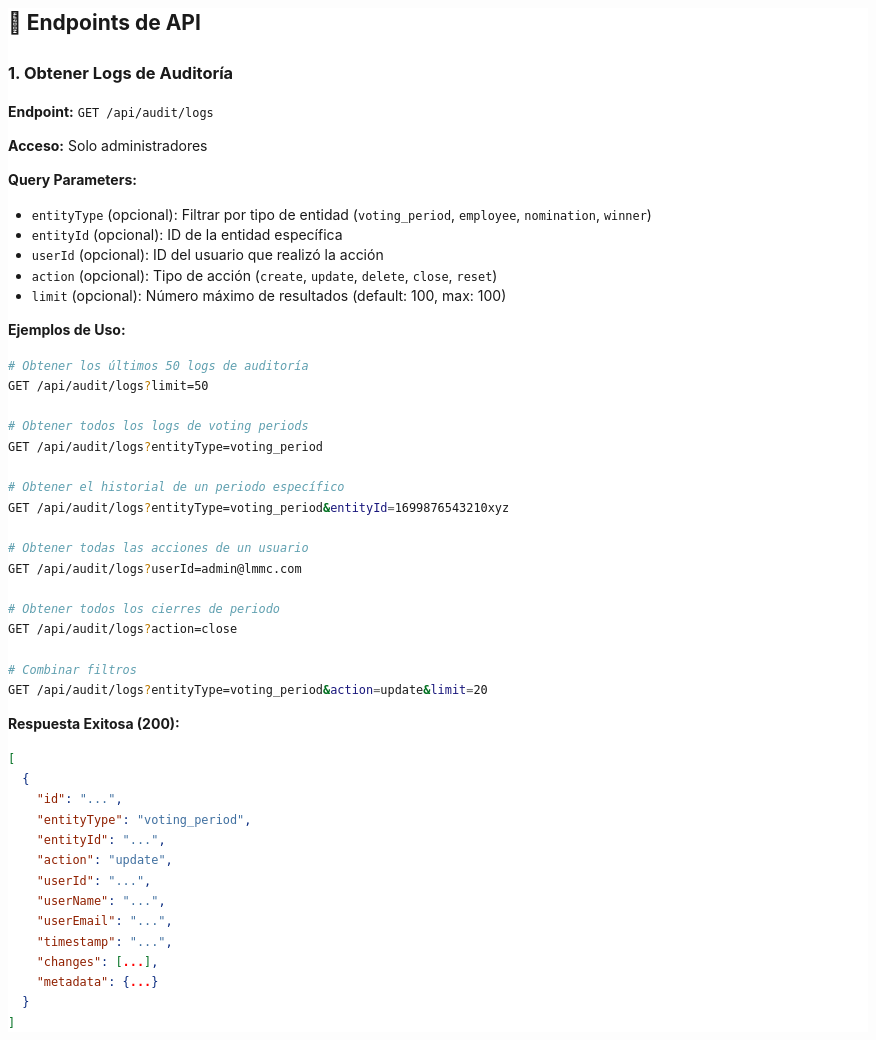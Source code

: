 ## 🔌 Endpoints de API

### 1. Obtener Logs de Auditoría

**Endpoint:** `GET /api/audit/logs`

**Acceso:** Solo administradores

**Query Parameters:**
- `entityType` (opcional): Filtrar por tipo de entidad (`voting_period`, `employee`, `nomination`, `winner`)
- `entityId` (opcional): ID de la entidad específica
- `userId` (opcional): ID del usuario que realizó la acción
- `action` (opcional): Tipo de acción (`create`, `update`, `delete`, `close`, `reset`)
- `limit` (opcional): Número máximo de resultados (default: 100, max: 100)

**Ejemplos de Uso:**

```bash
# Obtener los últimos 50 logs de auditoría
GET /api/audit/logs?limit=50

# Obtener todos los logs de voting periods
GET /api/audit/logs?entityType=voting_period

# Obtener el historial de un periodo específico
GET /api/audit/logs?entityType=voting_period&entityId=1699876543210xyz

# Obtener todas las acciones de un usuario
GET /api/audit/logs?userId=admin@lmmc.com

# Obtener todos los cierres de periodo
GET /api/audit/logs?action=close

# Combinar filtros
GET /api/audit/logs?entityType=voting_period&action=update&limit=20
```

**Respuesta Exitosa (200):**
```json
[
  {
    "id": "...",
    "entityType": "voting_period",
    "entityId": "...",
    "action": "update",
    "userId": "...",
    "userName": "...",
    "userEmail": "...",
    "timestamp": "...",
    "changes": [...],
    "metadata": {...}
  }
]
```
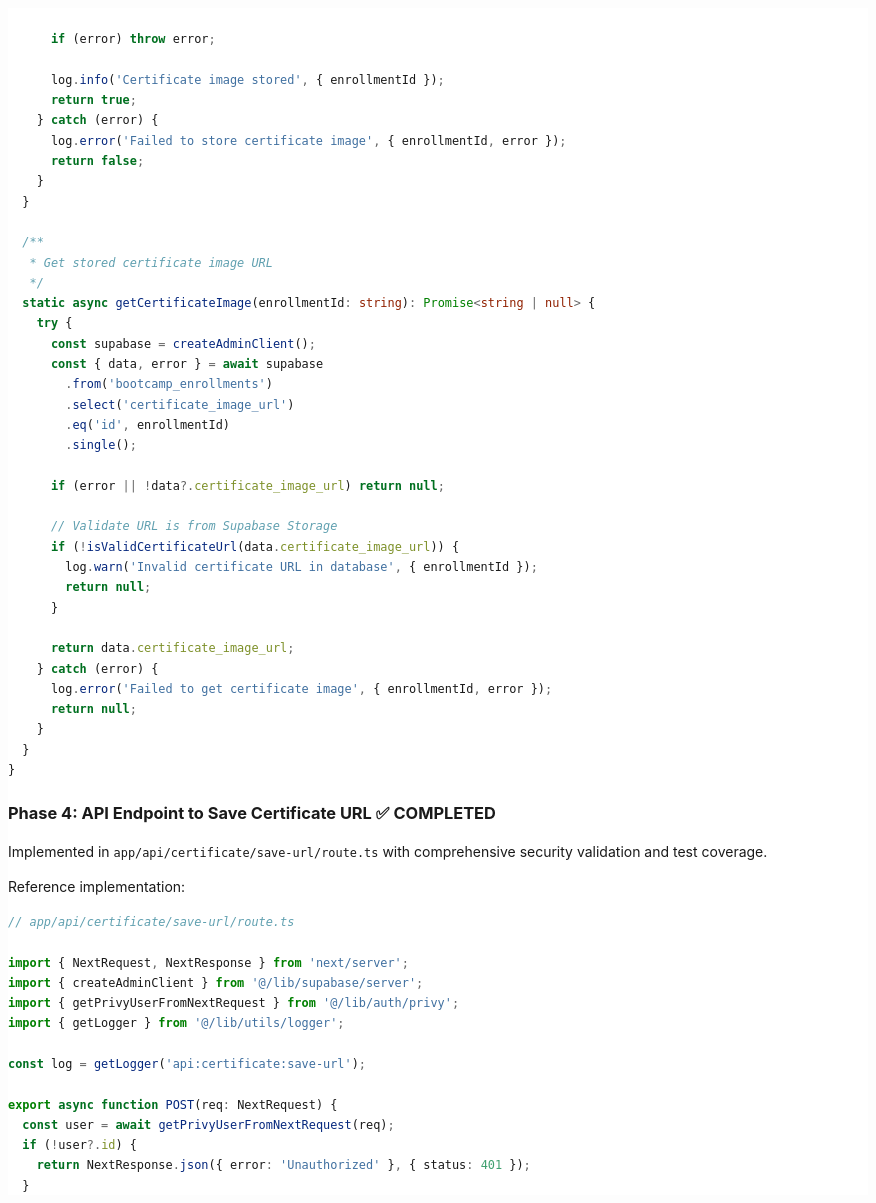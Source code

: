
 ```typescript

      if (error) throw error;

      log.info('Certificate image stored', { enrollmentId });
      return true;
    } catch (error) {
      log.error('Failed to store certificate image', { enrollmentId, error });
      return false;
    }
  }

  /**
   * Get stored certificate image URL
   */
  static async getCertificateImage(enrollmentId: string): Promise<string | null> {
    try {
      const supabase = createAdminClient();
      const { data, error } = await supabase
        .from('bootcamp_enrollments')
        .select('certificate_image_url')
        .eq('id', enrollmentId)
        .single();

      if (error || !data?.certificate_image_url) return null;

      // Validate URL is from Supabase Storage
      if (!isValidCertificateUrl(data.certificate_image_url)) {
        log.warn('Invalid certificate URL in database', { enrollmentId });
        return null;
      }

      return data.certificate_image_url;
    } catch (error) {
      log.error('Failed to get certificate image', { enrollmentId, error });
      return null;
    }
  }
}
```

### Phase 4: API Endpoint to Save Certificate URL ✅ COMPLETED

Implemented in `app/api/certificate/save-url/route.ts` with comprehensive security validation and test coverage.

Reference implementation:

```typescript
// app/api/certificate/save-url/route.ts

import { NextRequest, NextResponse } from 'next/server';
import { createAdminClient } from '@/lib/supabase/server';
import { getPrivyUserFromNextRequest } from '@/lib/auth/privy';
import { getLogger } from '@/lib/utils/logger';

const log = getLogger('api:certificate:save-url');

export async function POST(req: NextRequest) {
  const user = await getPrivyUserFromNextRequest(req);
  if (!user?.id) {
    return NextResponse.json({ error: 'Unauthorized' }, { status: 401 });
  }

```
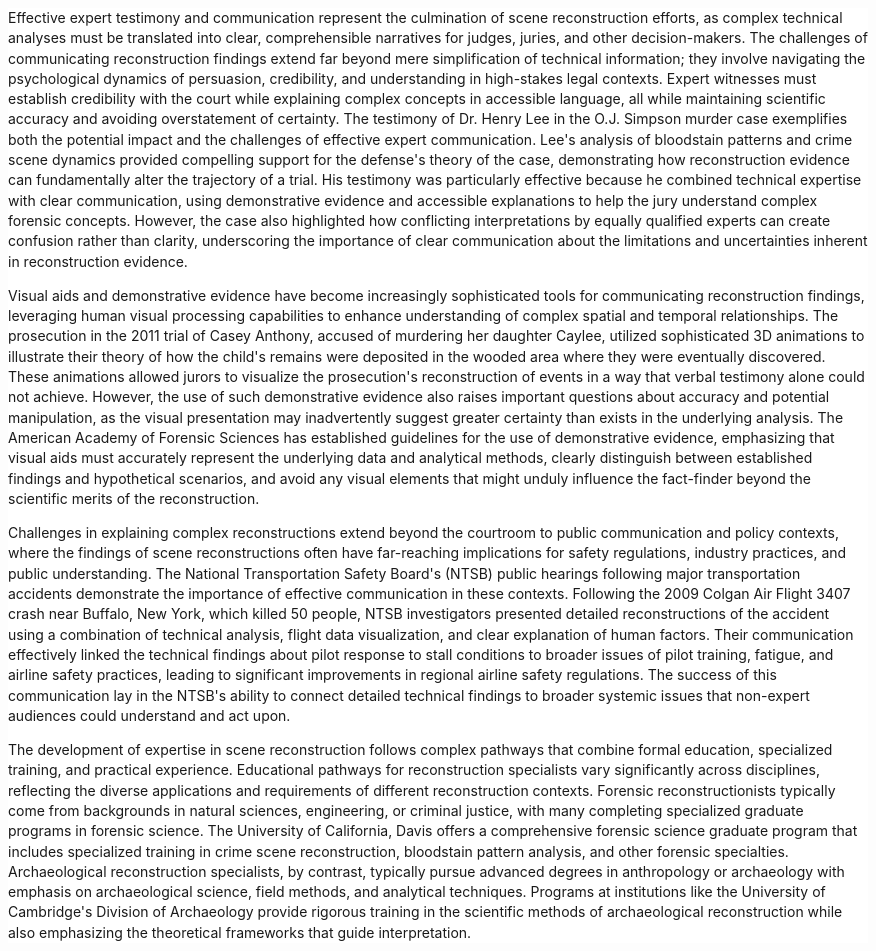 Effective expert testimony and communication represent the culmination of scene reconstruction efforts, as complex technical analyses must be translated into clear, comprehensible narratives for judges, juries, and other decision-makers. The challenges of communicating reconstruction findings extend far beyond mere simplification of technical information; they involve navigating the psychological dynamics of persuasion, credibility, and understanding in high-stakes legal contexts. Expert witnesses must establish credibility with the court while explaining complex concepts in accessible language, all while maintaining scientific accuracy and avoiding overstatement of certainty. The testimony of Dr. Henry Lee in the O.J. Simpson murder case exemplifies both the potential impact and the challenges of effective expert communication. Lee's analysis of bloodstain patterns and crime scene dynamics provided compelling support for the defense's theory of the case, demonstrating how reconstruction evidence can fundamentally alter the trajectory of a trial. His testimony was particularly effective because he combined technical expertise with clear communication, using demonstrative evidence and accessible explanations to help the jury understand complex forensic concepts. However, the case also highlighted how conflicting interpretations by equally qualified experts can create confusion rather than clarity, underscoring the importance of clear communication about the limitations and uncertainties inherent in reconstruction evidence.

Visual aids and demonstrative evidence have become increasingly sophisticated tools for communicating reconstruction findings, leveraging human visual processing capabilities to enhance understanding of complex spatial and temporal relationships. The prosecution in the 2011 trial of Casey Anthony, accused of murdering her daughter Caylee, utilized sophisticated 3D animations to illustrate their theory of how the child's remains were deposited in the wooded area where they were eventually discovered. These animations allowed jurors to visualize the prosecution's reconstruction of events in a way that verbal testimony alone could not achieve. However, the use of such demonstrative evidence also raises important questions about accuracy and potential manipulation, as the visual presentation may inadvertently suggest greater certainty than exists in the underlying analysis. The American Academy of Forensic Sciences has established guidelines for the use of demonstrative evidence, emphasizing that visual aids must accurately represent the underlying data and analytical methods, clearly distinguish between established findings and hypothetical scenarios, and avoid any visual elements that might unduly influence the fact-finder beyond the scientific merits of the reconstruction.

Challenges in explaining complex reconstructions extend beyond the courtroom to public communication and policy contexts, where the findings of scene reconstructions often have far-reaching implications for safety regulations, industry practices, and public understanding. The National Transportation Safety Board's (NTSB) public hearings following major transportation accidents demonstrate the importance of effective communication in these contexts. Following the 2009 Colgan Air Flight 3407 crash near Buffalo, New York, which killed 50 people, NTSB investigators presented detailed reconstructions of the accident using a combination of technical analysis, flight data visualization, and clear explanation of human factors. Their communication effectively linked the technical findings about pilot response to stall conditions to broader issues of pilot training, fatigue, and airline safety practices, leading to significant improvements in regional airline safety regulations. The success of this communication lay in the NTSB's ability to connect detailed technical findings to broader systemic issues that non-expert audiences could understand and act upon.

The development of expertise in scene reconstruction follows complex pathways that combine formal education, specialized training, and practical experience. Educational pathways for reconstruction specialists vary significantly across disciplines, reflecting the diverse applications and requirements of different reconstruction contexts. Forensic reconstructionists typically come from backgrounds in natural sciences, engineering, or criminal justice, with many completing specialized graduate programs in forensic science. The University of California, Davis offers a comprehensive forensic science graduate program that includes specialized training in crime scene reconstruction, bloodstain pattern analysis, and other forensic specialties. Archaeological reconstruction specialists, by contrast, typically pursue advanced degrees in anthropology or archaeology with emphasis on archaeological science, field methods, and analytical techniques. Programs at institutions like the University of Cambridge's Division of Archaeology provide rigorous training in the scientific methods of archaeological reconstruction while also emphasizing the theoretical frameworks that guide interpretation.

______________________________

EXERCISE REQUIREMENTS: Your task is to restate word for word the lines from the top of the data to the line containing "realizó la acción", both ends included, with every picture left out.

TASK ANSWER:
Source code

: ## 🔌 Endpoints de API

### 1. Obtener Logs de Auditoría

**Endpoint:** `GET /api/audit/logs`

**Acceso:** Solo administradores

**Query Parameters:**
- `entityType` (opcional): Filtrar por tipo de entidad (`voting_period`, `employee`, `nomination`, `winner`)
- `entityId` (opcional): ID de la entidad específica
- `userId` (opcional): ID del usuario que realizó la acción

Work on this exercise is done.